Phase 2 study of OPNT001 for bulimia completes patient enrollment

Susan L. McElroy

Opiant Pharmaceuticals has completed patient enrollment for its phase 2 clinical trial of OPTN001, a naloxone nasal spray for the treatment of bulimia nervosa, according to a press release.

Currently, only the antidepressant fluoxetine is approved for bulimia; however, its efficacy is limited. In this phase 2 randomized, double-blind, placebo-controlled study, researchers will evaluate the safety and tolerability of OPNT001, along with its impact on various clinical outcomes, in 86 patients from clinical sites across the U.K., according to the release. The primary endpoint is to reduce the number of binge-eating days.

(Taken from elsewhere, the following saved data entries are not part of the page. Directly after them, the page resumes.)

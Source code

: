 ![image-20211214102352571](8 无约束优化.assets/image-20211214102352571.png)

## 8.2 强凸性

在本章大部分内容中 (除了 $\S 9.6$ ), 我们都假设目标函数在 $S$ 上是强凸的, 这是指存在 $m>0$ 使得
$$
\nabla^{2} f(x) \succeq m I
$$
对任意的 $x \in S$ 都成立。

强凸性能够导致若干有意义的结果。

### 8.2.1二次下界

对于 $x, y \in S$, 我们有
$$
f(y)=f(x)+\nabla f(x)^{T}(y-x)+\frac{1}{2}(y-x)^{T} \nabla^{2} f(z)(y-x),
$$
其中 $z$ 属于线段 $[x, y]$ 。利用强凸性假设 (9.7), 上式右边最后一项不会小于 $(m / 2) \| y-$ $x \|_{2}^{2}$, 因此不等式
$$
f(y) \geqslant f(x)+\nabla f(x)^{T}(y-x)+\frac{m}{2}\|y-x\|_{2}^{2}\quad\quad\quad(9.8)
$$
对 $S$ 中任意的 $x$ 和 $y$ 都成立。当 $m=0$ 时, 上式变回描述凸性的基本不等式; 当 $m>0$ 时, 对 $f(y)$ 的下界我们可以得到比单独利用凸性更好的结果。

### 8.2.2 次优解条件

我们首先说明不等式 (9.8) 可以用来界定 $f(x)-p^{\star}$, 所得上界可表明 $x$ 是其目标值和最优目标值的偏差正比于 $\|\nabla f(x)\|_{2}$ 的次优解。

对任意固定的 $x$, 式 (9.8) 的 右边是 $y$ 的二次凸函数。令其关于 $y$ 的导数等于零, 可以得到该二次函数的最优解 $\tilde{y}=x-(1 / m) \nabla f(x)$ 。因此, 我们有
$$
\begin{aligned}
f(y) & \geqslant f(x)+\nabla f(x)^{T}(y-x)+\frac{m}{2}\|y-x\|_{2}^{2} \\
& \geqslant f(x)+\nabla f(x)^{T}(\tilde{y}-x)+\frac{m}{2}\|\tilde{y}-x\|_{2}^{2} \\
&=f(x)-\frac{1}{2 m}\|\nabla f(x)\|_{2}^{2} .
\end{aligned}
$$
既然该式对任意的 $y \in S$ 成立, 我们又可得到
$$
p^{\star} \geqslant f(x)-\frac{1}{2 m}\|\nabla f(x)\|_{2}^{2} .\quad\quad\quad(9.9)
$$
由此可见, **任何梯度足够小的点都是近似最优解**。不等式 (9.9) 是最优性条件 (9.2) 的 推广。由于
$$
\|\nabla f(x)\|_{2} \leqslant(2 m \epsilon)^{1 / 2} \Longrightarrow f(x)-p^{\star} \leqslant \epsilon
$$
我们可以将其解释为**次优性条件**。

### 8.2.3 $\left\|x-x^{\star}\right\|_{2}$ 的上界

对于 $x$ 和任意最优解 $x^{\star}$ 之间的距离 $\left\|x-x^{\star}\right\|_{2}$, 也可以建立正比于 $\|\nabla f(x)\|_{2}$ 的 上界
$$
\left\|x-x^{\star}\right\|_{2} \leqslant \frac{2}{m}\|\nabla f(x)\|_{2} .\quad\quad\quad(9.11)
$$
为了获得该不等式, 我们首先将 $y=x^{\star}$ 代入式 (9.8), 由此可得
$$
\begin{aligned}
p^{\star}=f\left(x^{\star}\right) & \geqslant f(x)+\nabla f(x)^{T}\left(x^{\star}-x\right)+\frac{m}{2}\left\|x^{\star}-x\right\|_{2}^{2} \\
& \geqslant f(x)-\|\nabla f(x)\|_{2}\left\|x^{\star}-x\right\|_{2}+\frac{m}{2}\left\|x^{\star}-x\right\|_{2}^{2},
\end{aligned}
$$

Opiant expects to report data from this trial in early 2019.

“OPNT001 has the potential to address the unique needs of this patient population because it has demonstrated a rapid absorption profile and allows for on-demand dosing by patients when they experience the urge to binge,” Susan L. McElroy, MD, chief research officer at Lindner Center of HOPE, and psychiatry and behavioral neuroscience professor at the University of Cincinnati, said in the release.

“This can help to establish a sense of control, which patients with bulimia desperately want, and if bingeing is controlled, patients won’t carry out compensatory behaviors, primarily purging,” she continued. “It may also support medication adherence because once OPNT001 is administered intranasally, the treatment cannot be purged.”